[WHAT IS BEING ASKED]:
Set down the records exactly as they stand, except for any pictures, which you should omit.

[RECORDS FOR THIS TASK]:

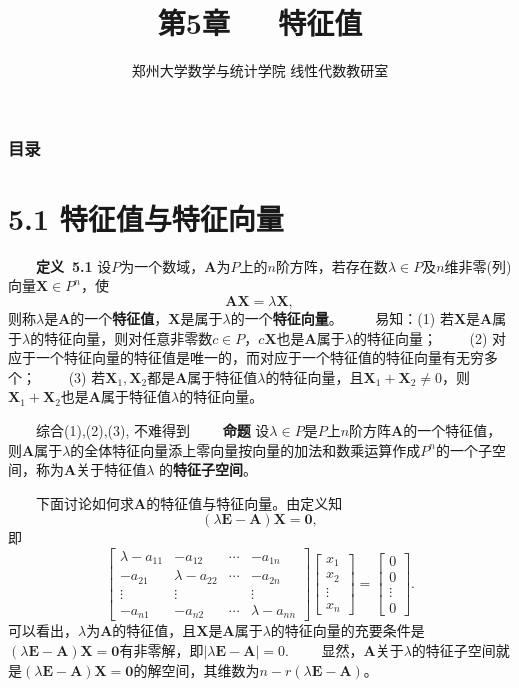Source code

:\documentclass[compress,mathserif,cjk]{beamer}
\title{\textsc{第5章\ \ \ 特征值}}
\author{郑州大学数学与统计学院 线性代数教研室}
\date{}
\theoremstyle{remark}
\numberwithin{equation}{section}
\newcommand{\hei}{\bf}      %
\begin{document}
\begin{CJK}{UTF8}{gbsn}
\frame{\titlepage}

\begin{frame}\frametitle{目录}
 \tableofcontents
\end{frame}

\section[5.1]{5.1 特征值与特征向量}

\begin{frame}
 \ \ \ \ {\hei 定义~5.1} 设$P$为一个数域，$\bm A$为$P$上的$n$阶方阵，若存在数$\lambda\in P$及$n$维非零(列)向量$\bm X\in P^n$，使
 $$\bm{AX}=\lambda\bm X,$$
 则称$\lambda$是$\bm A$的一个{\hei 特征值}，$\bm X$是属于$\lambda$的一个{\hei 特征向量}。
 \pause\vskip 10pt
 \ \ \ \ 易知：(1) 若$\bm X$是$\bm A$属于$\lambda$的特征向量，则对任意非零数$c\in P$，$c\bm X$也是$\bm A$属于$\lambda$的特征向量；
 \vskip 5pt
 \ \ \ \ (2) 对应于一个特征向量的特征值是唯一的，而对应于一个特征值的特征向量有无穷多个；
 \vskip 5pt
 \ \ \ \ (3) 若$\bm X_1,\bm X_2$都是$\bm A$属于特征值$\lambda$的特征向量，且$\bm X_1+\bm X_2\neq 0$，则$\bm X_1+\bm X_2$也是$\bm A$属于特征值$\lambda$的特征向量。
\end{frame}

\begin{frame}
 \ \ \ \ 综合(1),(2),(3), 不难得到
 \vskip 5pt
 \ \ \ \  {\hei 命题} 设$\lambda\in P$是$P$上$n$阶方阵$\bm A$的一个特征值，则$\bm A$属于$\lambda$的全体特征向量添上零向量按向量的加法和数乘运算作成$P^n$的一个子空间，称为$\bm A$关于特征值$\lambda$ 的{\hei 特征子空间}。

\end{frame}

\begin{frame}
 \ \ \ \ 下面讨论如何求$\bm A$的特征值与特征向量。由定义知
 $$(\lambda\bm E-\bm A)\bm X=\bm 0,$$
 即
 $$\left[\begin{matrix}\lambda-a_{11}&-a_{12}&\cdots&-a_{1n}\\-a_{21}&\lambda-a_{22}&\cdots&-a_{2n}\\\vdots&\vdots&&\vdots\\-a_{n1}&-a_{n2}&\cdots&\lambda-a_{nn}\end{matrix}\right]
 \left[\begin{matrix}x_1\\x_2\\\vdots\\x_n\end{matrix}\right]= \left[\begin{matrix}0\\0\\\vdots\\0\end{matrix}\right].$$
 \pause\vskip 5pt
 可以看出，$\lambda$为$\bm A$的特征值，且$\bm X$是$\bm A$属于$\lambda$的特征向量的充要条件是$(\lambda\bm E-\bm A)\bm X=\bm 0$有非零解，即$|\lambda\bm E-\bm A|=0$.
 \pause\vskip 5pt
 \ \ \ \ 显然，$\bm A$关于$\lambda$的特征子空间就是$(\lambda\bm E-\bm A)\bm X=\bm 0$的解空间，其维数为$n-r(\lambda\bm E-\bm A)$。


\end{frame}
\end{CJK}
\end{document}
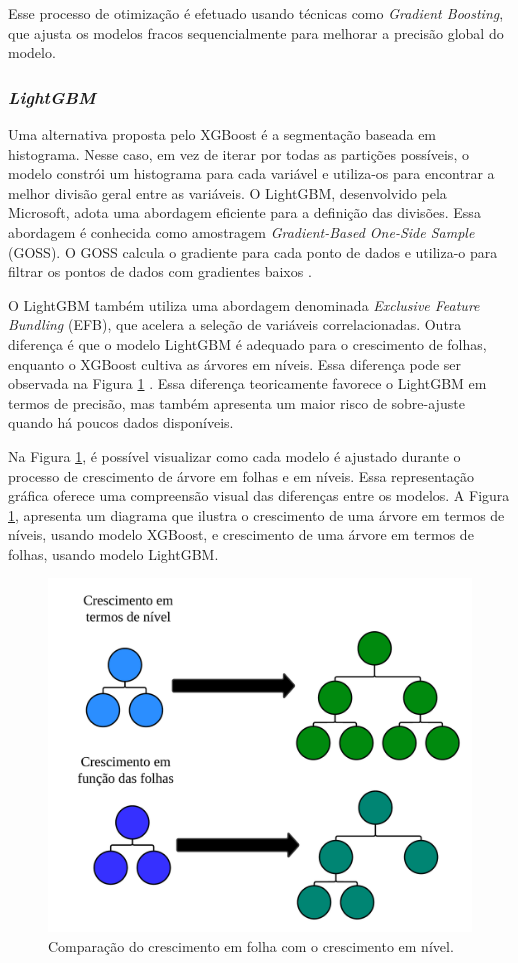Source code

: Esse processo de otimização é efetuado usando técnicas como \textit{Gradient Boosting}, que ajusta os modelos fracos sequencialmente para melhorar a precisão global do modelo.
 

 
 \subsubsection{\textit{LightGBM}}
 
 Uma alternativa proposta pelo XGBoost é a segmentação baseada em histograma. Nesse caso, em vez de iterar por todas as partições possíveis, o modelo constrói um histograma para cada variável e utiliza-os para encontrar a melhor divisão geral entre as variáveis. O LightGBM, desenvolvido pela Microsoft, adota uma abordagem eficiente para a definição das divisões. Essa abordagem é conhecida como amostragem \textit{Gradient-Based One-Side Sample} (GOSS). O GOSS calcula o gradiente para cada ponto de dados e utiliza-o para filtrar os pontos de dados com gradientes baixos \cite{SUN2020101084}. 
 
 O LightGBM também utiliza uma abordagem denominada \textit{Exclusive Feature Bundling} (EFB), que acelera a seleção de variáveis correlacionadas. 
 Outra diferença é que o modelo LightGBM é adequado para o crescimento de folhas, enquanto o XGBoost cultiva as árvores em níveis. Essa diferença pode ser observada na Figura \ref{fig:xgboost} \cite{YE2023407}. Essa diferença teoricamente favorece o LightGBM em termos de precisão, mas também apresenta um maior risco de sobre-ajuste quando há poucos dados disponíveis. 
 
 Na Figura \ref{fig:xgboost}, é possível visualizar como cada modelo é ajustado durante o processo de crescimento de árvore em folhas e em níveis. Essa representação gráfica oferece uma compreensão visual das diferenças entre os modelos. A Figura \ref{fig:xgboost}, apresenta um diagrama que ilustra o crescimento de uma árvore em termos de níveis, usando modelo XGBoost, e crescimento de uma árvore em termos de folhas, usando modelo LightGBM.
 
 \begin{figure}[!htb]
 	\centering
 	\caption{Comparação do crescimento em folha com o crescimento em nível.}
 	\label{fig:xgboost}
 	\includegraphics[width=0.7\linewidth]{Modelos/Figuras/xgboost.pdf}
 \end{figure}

[SOLUTION TO THIS PROBLEM]:
Source code

:\documentclass[compress,mathserif,cjk]{beamer}
\title{\textsc{第5章\ \ \ 特征值}}
\author{郑州大学数学与统计学院 线性代数教研室}
\date{}
\theoremstyle{remark}
\numberwithin{equation}{section}
\newcommand{\hei}{\bf}      %
\begin{document}
\begin{CJK}{UTF8}{gbsn}
\frame{\titlepage}

\begin{frame}\frametitle{目录}
 \tableofcontents
\end{frame}

\section[5.1]{5.1 特征值与特征向量}

\begin{frame}
 \ \ \ \ {\hei 定义~5.1} 设$P$为一个数域，$\bm A$为$P$上的$n$阶方阵，若存在数$\lambda\in P$及$n$维非零(列)向量$\bm X\in P^n$，使
 $$\bm{AX}=\lambda\bm X,$$
 则称$\lambda$是$\bm A$的一个{\hei 特征值}，$\bm X$是属于$\lambda$的一个{\hei 特征向量}。
 \pause\vskip 10pt
 \ \ \ \ 易知：(1) 若$\bm X$是$\bm A$属于$\lambda$的特征向量，则对任意非零数$c\in P$，$c\bm X$也是$\bm A$属于$\lambda$的特征向量；
 \vskip 5pt
 \ \ \ \ (2) 对应于一个特征向量的特征值是唯一的，而对应于一个特征值的特征向量有无穷多个；
 \vskip 5pt
 \ \ \ \ (3) 若$\bm X_1,\bm X_2$都是$\bm A$属于特征值$\lambda$的特征向量，且$\bm X_1+\bm X_2\neq 0$，则$\bm X_1+\bm X_2$也是$\bm A$属于特征值$\lambda$的特征向量。
\end{frame}

\begin{frame}
 \ \ \ \ 综合(1),(2),(3), 不难得到
 \vskip 5pt
 \ \ \ \  {\hei 命题} 设$\lambda\in P$是$P$上$n$阶方阵$\bm A$的一个特征值，则$\bm A$属于$\lambda$的全体特征向量添上零向量按向量的加法和数乘运算作成$P^n$的一个子空间，称为$\bm A$关于特征值$\lambda$ 的{\hei 特征子空间}。

\end{frame}

\begin{frame}
 \ \ \ \ 下面讨论如何求$\bm A$的特征值与特征向量。由定义知
 $$(\lambda\bm E-\bm A)\bm X=\bm 0,$$
 即
 $$\left[\begin{matrix}\lambda-a_{11}&-a_{12}&\cdots&-a_{1n}\\-a_{21}&\lambda-a_{22}&\cdots&-a_{2n}\\\vdots&\vdots&&\vdots\\-a_{n1}&-a_{n2}&\cdots&\lambda-a_{nn}\end{matrix}\right]
 \left[\begin{matrix}x_1\\x_2\\\vdots\\x_n\end{matrix}\right]= \left[\begin{matrix}0\\0\\\vdots\\0\end{matrix}\right].$$
 \pause\vskip 5pt
 可以看出，$\lambda$为$\bm A$的特征值，且$\bm X$是$\bm A$属于$\lambda$的特征向量的充要条件是$(\lambda\bm E-\bm A)\bm X=\bm 0$有非零解，即$|\lambda\bm E-\bm A|=0$.
 \pause\vskip 5pt
 \ \ \ \ 显然，$\bm A$关于$\lambda$的特征子空间就是$(\lambda\bm E-\bm A)\bm X=\bm 0$的解空间，其维数为$n-r(\lambda\bm E-\bm A)$。


\end{frame}
\end{CJK}
\end{document}
Source code

: Esse processo de otimização é efetuado usando técnicas como \textit{Gradient Boosting}, que ajusta os modelos fracos sequencialmente para melhorar a precisão global do modelo.
 

 
 \subsubsection{\textit{LightGBM}}
 
 Uma alternativa proposta pelo XGBoost é a segmentação baseada em histograma. Nesse caso, em vez de iterar por todas as partições possíveis, o modelo constrói um histograma para cada variável e utiliza-os para encontrar a melhor divisão geral entre as variáveis. O LightGBM, desenvolvido pela Microsoft, adota uma abordagem eficiente para a definição das divisões. Essa abordagem é conhecida como amostragem \textit{Gradient-Based One-Side Sample} (GOSS). O GOSS calcula o gradiente para cada ponto de dados e utiliza-o para filtrar os pontos de dados com gradientes baixos \cite{SUN2020101084}. 
 
 O LightGBM também utiliza uma abordagem denominada \textit{Exclusive Feature Bundling} (EFB), que acelera a seleção de variáveis correlacionadas. 
 Outra diferença é que o modelo LightGBM é adequado para o crescimento de folhas, enquanto o XGBoost cultiva as árvores em níveis. Essa diferença pode ser observada na Figura \ref{fig:xgboost} \cite{YE2023407}. Essa diferença teoricamente favorece o LightGBM em termos de precisão, mas também apresenta um maior risco de sobre-ajuste quando há poucos dados disponíveis. 
 
 Na Figura \ref{fig:xgboost}, é possível visualizar como cada modelo é ajustado durante o processo de crescimento de árvore em folhas e em níveis. Essa representação gráfica oferece uma compreensão visual das diferenças entre os modelos. A Figura \ref{fig:xgboost}, apresenta um diagrama que ilustra o crescimento de uma árvore em termos de níveis, usando modelo XGBoost, e crescimento de uma árvore em termos de folhas, usando modelo LightGBM.
 
 \begin{figure}[!htb]
 	\centering
 	\caption{Comparação do crescimento em folha com o crescimento em nível.}
 	\label{fig:xgboost}
 	\includegraphics[width=0.7\linewidth]{Modelos/Figuras/xgboost.pdf}
 \end{figure}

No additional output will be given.